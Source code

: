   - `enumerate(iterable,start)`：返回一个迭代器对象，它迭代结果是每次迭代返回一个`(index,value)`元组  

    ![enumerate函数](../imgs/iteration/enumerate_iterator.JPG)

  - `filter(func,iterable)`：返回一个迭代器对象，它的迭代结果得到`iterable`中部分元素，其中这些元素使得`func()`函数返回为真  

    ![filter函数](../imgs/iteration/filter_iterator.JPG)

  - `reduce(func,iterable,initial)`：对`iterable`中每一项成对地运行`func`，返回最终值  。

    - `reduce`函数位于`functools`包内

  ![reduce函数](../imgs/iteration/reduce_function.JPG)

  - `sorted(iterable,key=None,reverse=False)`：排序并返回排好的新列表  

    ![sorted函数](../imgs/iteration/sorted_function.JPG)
++++++++++++++++++++
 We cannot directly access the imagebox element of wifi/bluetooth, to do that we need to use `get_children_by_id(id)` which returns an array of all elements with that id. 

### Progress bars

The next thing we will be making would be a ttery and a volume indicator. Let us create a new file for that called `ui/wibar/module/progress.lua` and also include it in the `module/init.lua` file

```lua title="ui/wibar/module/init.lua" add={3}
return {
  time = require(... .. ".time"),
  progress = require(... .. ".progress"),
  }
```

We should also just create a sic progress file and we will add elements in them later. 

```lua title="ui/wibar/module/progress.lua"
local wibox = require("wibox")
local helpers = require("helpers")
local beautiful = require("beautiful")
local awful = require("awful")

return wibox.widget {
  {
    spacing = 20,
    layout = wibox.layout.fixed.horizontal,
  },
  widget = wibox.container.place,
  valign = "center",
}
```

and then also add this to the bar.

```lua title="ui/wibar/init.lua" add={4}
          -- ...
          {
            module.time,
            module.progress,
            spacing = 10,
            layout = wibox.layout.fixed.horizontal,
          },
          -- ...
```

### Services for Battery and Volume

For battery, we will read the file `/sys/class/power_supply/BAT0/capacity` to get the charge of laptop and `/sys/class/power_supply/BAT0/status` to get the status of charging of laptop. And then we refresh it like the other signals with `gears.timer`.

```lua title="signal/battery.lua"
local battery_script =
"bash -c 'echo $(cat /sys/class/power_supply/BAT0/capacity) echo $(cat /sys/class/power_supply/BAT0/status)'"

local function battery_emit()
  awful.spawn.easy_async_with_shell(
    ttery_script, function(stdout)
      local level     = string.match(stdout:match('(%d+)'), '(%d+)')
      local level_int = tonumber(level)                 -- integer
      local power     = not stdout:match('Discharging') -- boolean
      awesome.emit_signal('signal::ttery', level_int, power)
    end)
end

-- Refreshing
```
++++++++++++++++++++
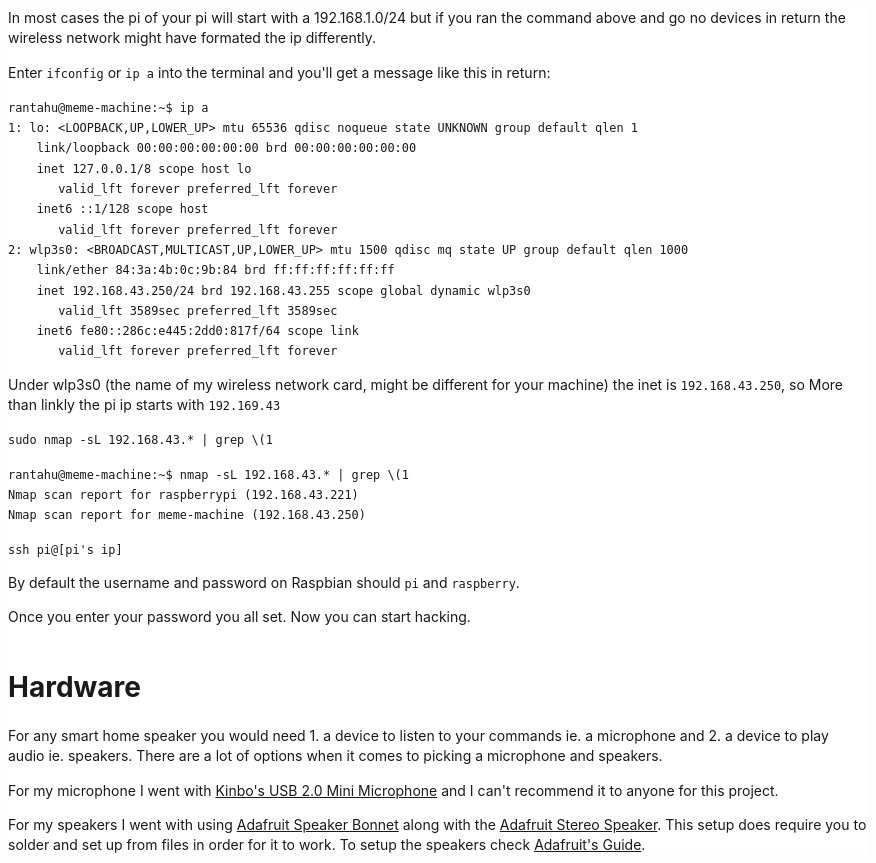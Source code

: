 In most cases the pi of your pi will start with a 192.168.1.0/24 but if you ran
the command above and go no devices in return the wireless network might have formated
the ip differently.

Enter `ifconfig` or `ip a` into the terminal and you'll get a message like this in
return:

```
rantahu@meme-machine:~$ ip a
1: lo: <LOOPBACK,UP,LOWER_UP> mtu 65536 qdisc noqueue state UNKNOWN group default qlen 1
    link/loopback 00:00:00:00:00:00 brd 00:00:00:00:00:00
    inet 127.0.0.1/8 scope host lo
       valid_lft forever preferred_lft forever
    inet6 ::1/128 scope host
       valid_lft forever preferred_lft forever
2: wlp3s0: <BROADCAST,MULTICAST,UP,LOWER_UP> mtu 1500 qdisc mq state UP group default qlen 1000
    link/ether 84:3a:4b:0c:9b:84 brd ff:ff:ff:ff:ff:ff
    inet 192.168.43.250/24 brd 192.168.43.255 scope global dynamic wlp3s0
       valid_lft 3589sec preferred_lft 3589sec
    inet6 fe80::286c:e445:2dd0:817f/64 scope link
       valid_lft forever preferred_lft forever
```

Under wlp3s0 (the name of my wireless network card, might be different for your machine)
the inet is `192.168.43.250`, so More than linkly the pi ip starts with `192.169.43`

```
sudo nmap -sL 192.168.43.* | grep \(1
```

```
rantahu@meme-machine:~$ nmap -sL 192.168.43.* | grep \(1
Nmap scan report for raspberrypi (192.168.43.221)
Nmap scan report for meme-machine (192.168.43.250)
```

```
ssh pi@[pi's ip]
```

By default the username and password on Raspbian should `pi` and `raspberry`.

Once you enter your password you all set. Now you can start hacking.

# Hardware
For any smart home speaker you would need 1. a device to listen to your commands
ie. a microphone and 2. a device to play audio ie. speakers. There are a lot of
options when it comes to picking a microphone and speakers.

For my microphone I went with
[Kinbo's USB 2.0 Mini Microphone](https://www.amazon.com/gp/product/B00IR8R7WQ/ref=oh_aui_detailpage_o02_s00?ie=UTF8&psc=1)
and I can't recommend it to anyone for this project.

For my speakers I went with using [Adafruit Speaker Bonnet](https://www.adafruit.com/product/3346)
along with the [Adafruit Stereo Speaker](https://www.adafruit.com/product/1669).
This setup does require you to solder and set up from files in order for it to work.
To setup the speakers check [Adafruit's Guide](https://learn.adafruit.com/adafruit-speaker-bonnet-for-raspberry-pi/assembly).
++++++++++++++++++++
* **WORK REQUIRED**:
Look over the records above and filter for each line with the word "返回一个迭代器对象".

* **REPLY TO THE EXERCISE**:
:   - `enumerate(iterable,start)`：返回一个迭代器对象，它迭代结果是每次迭代返回一个`(index,value)`元组  
  - `filter(func,iterable)`：返回一个迭代器对象，它的迭代结果得到`iterable`中部分元素，其中这些元素使得`func()`函数返回为真  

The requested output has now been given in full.